Avoid big websites
Opened this issue · 0 comments
athammad commented
Hi Salim,
thank you for this wonderful library! It's really powerful.
I am trying to understand how if there is a way to skip websites that are too big to be crawled.
In the following example I am trying to crawl a list of websites and extract the pages with the email address but I obviously don't want the last website (The Sydney Morning Herald newspaper) to be scraped.

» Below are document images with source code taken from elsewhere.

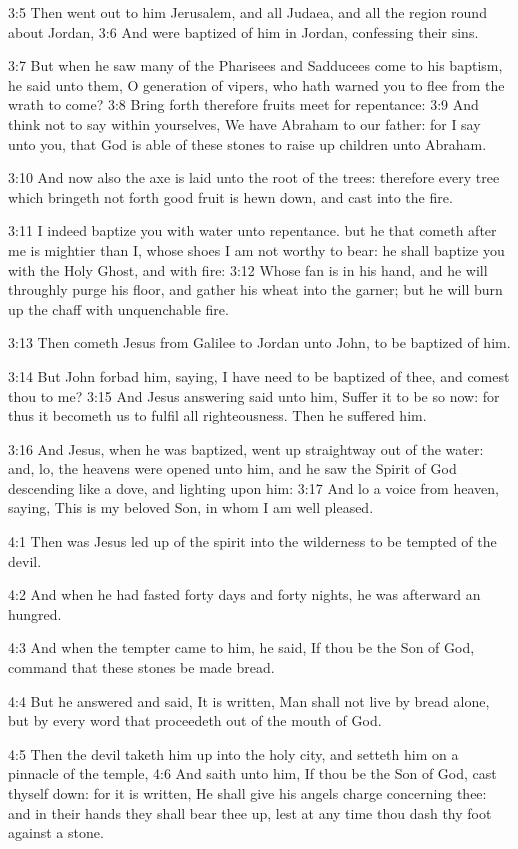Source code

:3:5 Then went out to him Jerusalem, and all Judaea, and all the region round about Jordan, 3:6 And were baptized of him in Jordan, confessing their sins.

3:7 But when he saw many of the Pharisees and Sadducees come to his baptism, he said unto them, O generation of vipers, who hath warned you to flee from the wrath to come?  3:8 Bring forth therefore fruits meet for repentance: 3:9 And think not to say within yourselves, We have Abraham to our father: for I say unto you, that God is able of these stones to raise up children unto Abraham.

3:10 And now also the axe is laid unto the root of the trees: therefore every tree which bringeth not forth good fruit is hewn down, and cast into the fire.

3:11 I indeed baptize you with water unto repentance. but he that cometh after me is mightier than I, whose shoes I am not worthy to bear: he shall baptize you with the Holy Ghost, and with fire: 3:12 Whose fan is in his hand, and he will throughly purge his floor, and gather his wheat into the garner; but he will burn up the chaff with unquenchable fire.

3:13 Then cometh Jesus from Galilee to Jordan unto John, to be baptized of him.

3:14 But John forbad him, saying, I have need to be baptized of thee, and comest thou to me?  3:15 And Jesus answering said unto him, Suffer it to be so now: for thus it becometh us to fulfil all righteousness.  Then he suffered him.

3:16 And Jesus, when he was baptized, went up straightway out of the water: and, lo, the heavens were opened unto him, and he saw the Spirit of God descending like a dove, and lighting upon him: 3:17 And lo a voice from heaven, saying, This is my beloved Son, in whom I am well pleased.

4:1 Then was Jesus led up of the spirit into the wilderness to be tempted of the devil.

4:2 And when he had fasted forty days and forty nights, he was afterward an hungred.

4:3 And when the tempter came to him, he said, If thou be the Son of God, command that these stones be made bread.

4:4 But he answered and said, It is written, Man shall not live by bread alone, but by every word that proceedeth out of the mouth of God.

4:5 Then the devil taketh him up into the holy city, and setteth him on a pinnacle of the temple, 4:6 And saith unto him, If thou be the Son of God, cast thyself down: for it is written, He shall give his angels charge concerning thee: and in their hands they shall bear thee up, lest at any time thou dash thy foot against a stone.

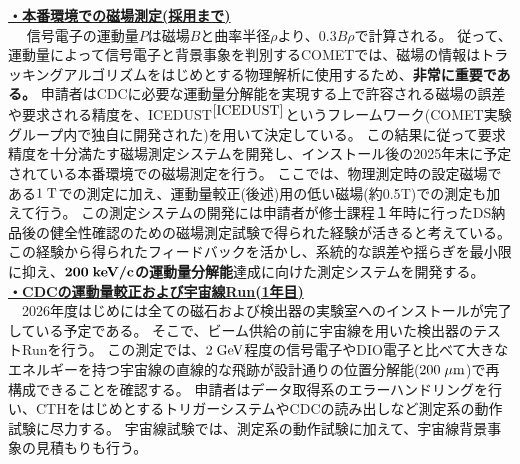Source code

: \documentclass[11pt,a4j,dvipdfmx]{jarticle} 					%
\newcommand{\研究課題名}{COMET Phase-Iに向けたエンジニアリングランおよびその物理解析}
\newcommand{\研究機関名}{大阪大学}
\newcommand{\研究代表者氏名}{高見 翔太   }
\begin{document}
%
\noindent
\uline{\textbf{・本番環境での磁場測定(採用まで)}}\\
信号電子の運動量$P$は磁場$B$と曲率半径$\rho$より、$0.3B\rho$で計算される。
従って、運動量によって信号電子と背景事象を判別するCOMETでは、磁場の情報はトラッキングアルゴリズムをはじめとする物理解析に使用するため、\textbf{非常に重要である。}
申請者はCDCに必要な運動量分解能を実現する上で許容される磁場の誤差や要求される精度を、ICEDUST$^{\cite{ICEDUST}}$というフレームワーク(COMET実験グループ内で独自に開発された)を用いて決定している。
この結果に従って要求精度を十分満たす磁場測定システムを開発し、インストール後の2025年末に予定されている本番環境での磁場測定を行う。
ここでは、物理測定時の設定磁場である$1\;\rm{T}$での測定に加え、運動量較正(後述)用の低い磁場(約0.5\;\rm{T})での測定も加えて行う。
この測定システムの開発には申請者が修士課程１年時に行ったDS納品後の健全性確認のための磁場測定試験で得られた経験が活きると考えている。この経験から得られたフィードバックを活かし、系統的な誤差や揺らぎを最小限に抑え、$\mathbf{200\;\rm{\textbf{keV/c}}}$\textbf{の運動量分解能}達成に向けた測定システムを開発する。
\\
\noindent
\uline{\textbf{・CDCの運動量較正および宇宙線Run(1年目)}}\\
　2026年度はじめには全ての磁石および検出器の実験室へのインストールが完了している予定である。
そこで、ビーム供給の前に宇宙線を用いた検出器のテストRunを行う。
この測定では、$2\;\rm{GeV}$程度の信号電子やDIO電子と比べて大きなエネルギーを持つ宇宙線の直線的な飛跡が設計通りの位置分解能($200\;\rm{\mu m}$)で再構成できることを確認する。
申請者はデータ取得系のエラーハンドリングを行い、CTHをはじめとするトリガーシステムやCDCの読み出しなど測定系の動作試験に尽力する。
宇宙線試験では、測定系の動作試験に加えて、宇宙線背景事象の見積もりも行う。
\end{document}
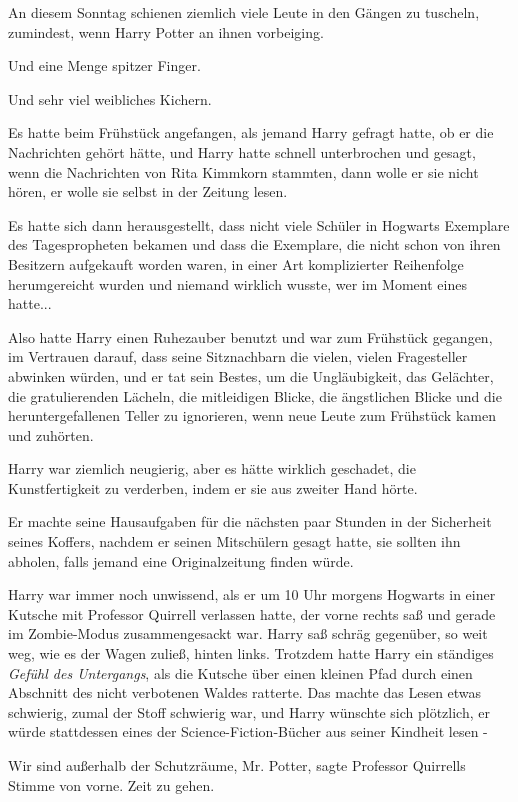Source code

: An diesem Sonntag schienen ziemlich viele Leute in den Gängen zu tuscheln,
zumindest, wenn Harry Potter an ihnen vorbeiging.

Und eine Menge spitzer Finger.

Und sehr viel weibliches Kichern.

Es hatte beim Frühstück angefangen, als jemand Harry gefragt hatte, ob er die
Nachrichten gehört hätte, und Harry hatte schnell unterbrochen und gesagt, wenn
die Nachrichten von Rita Kimmkorn stammten, dann wolle er sie nicht hören, er
wolle sie selbst in der Zeitung lesen.

Es hatte sich dann herausgestellt, dass nicht viele Schüler in Hogwarts
Exemplare des Tagespropheten bekamen und dass die Exemplare, die nicht schon von
ihren Besitzern aufgekauft worden waren, in einer Art komplizierter Reihenfolge
herumgereicht wurden und niemand wirklich wusste, wer im Moment eines hatte...

Also hatte Harry einen Ruhezauber benutzt und war zum Frühstück gegangen, im
Vertrauen darauf, dass seine Sitznachbarn die vielen, vielen Fragesteller
abwinken würden, und er tat sein Bestes, um die Ungläubigkeit, das Gelächter,
die gratulierenden Lächeln, die mitleidigen Blicke, die ängstlichen Blicke und
die heruntergefallenen Teller zu ignorieren, wenn neue Leute zum Frühstück kamen
und zuhörten.

Harry war ziemlich neugierig, aber es hätte wirklich geschadet, die
Kunstfertigkeit zu verderben, indem er sie aus zweiter Hand hörte.

Er machte seine Hausaufgaben für die nächsten paar Stunden in der Sicherheit
seines Koffers, nachdem er seinen Mitschülern gesagt hatte, sie sollten ihn
abholen, falls jemand eine Originalzeitung finden würde.

Harry war immer noch unwissend, als er um 10 Uhr morgens Hogwarts in einer
Kutsche mit Professor Quirrell verlassen hatte, der vorne rechts saß und gerade
im Zombie-Modus zusammengesackt war. Harry saß schräg gegenüber, so weit weg,
wie es der Wagen zuließ, hinten links. Trotzdem hatte Harry ein ständiges
\emph{Gefühl des Untergangs}, als die Kutsche über einen kleinen Pfad durch
einen Abschnitt des nicht verbotenen Waldes ratterte. Das machte das Lesen etwas
schwierig, zumal der Stoff schwierig war, und Harry wünschte sich plötzlich, er
würde stattdessen eines der Science-Fiction-Bücher aus seiner Kindheit lesen -

\glqq{}Wir sind außerhalb der Schutzräume, Mr. Potter\grqq{}, sagte Professor
Quirrells Stimme von vorne. \glqq{}Zeit zu gehen.\grqq{}

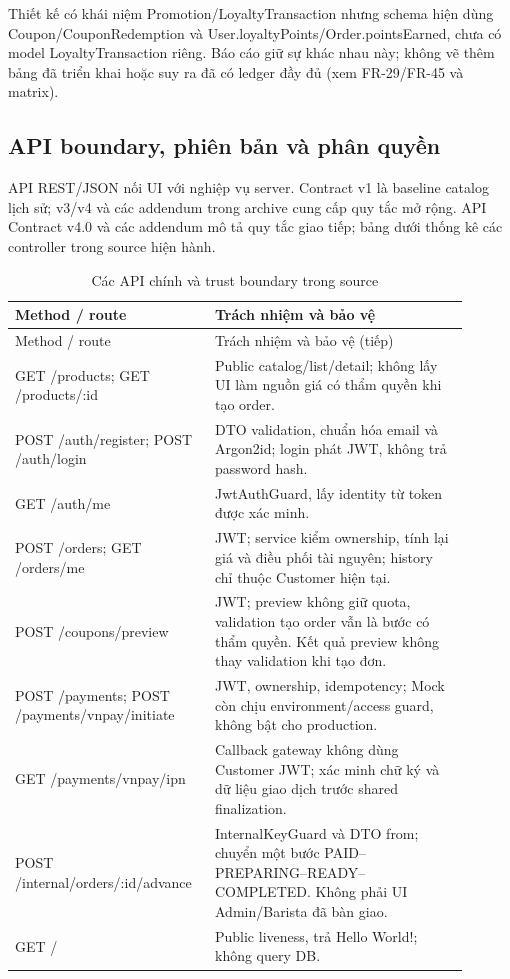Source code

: Thiết kế có khái niệm Promotion/LoyaltyTransaction nhưng schema hiện dùng
Coupon/CouponRedemption và User.loyaltyPoints/Order.pointsEarned, chưa có
model LoyaltyTransaction riêng. Báo cáo giữ sự khác nhau này; không vẽ thêm
bảng đã triển khai hoặc suy ra đã có ledger đầy đủ (xem FR-29/FR-45 và matrix).

\subsection{API boundary, phiên bản và phân quyền}
API REST/JSON nối UI với nghiệp vụ server. Contract v1 là baseline catalog
lịch sử; v3/v4 và các addendum trong archive cung cấp quy tắc mở rộng.
API Contract v4.0 và các addendum mô tả quy tắc giao tiếp; bảng dưới thống kê các controller trong source hiện hành.

\begin{longtable}{>{\raggedright\arraybackslash}p{0.37\linewidth}>{\raggedright\arraybackslash}p{0.53\linewidth}}
\caption[Các API chính và trust boundary]{Các API chính và trust boundary trong source}\label{tab:api-inventory}\\
\toprule Method / route & Trách nhiệm và bảo vệ \\ \midrule
\endfirsthead
\toprule Method / route & Trách nhiệm và bảo vệ (tiếp) \\ \midrule \endhead
GET /products; GET /products/:id & Public catalog/list/detail; không lấy UI làm
nguồn giá có thẩm quyền khi tạo order. \\
POST /auth/register; POST /auth/login & DTO validation, chuẩn hóa email và
Argon2id; login phát JWT, không trả password hash. \\
GET /auth/me & JwtAuthGuard, lấy identity từ token được xác minh. \\
POST /orders; GET /orders/me & JWT; service kiểm ownership, tính lại giá và
điều phối tài nguyên; history chỉ thuộc Customer hiện tại. \\
POST /coupons/preview & JWT; preview không giữ quota, validation tạo order vẫn
là bước có thẩm quyền. Kết quả preview không thay validation khi tạo đơn. \\
POST /payments; POST /payments/vnpay/initiate & JWT, ownership, idempotency;
Mock còn chịu environment/access guard, không bật cho production. \\
GET /payments/vnpay/ipn & Callback gateway không dùng Customer JWT; xác minh
chữ ký và dữ liệu giao dịch trước shared finalization. \\
POST /internal/orders/:id/advance & InternalKeyGuard và DTO from; chuyển một
bước PAID--PREPARING--READY--COMPLETED. Không phải UI Admin/Barista đã bàn giao. \\
GET / & Public liveness, trả Hello World!; không query DB. \\
\bottomrule
\end{longtable}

Is there a way to avoid this or to make the function skip if it's taking too long or the number of pages are above a given threshold?
thank you,
Ahmed
library(Rcrawler)
sample_web<-c("www.parentskills.com.au",
"www.huggies.com.au",
"www.babies2infinity.com.au",
"www.smh.com.au")
results<-lapply(sample_web, function(x){
Rcrawler(Website = x,MaxDepth =1, saveOnDisk=FALSE,
KeywordsFilter=c("mail","contact","about"),
KeywordsAccuracy = 70)
INDEX$Url<-INDEX$Url%>%
str_extract(.,"http[s]?://(?:[a-zA-Z]|[0-9]|[$-_@.&+]|[!*\\(\\),]|(?:%[0-9a-fA-F][0-9a-fA-F]))+")
myINDEX<-na.omit(INDEX$Url)
})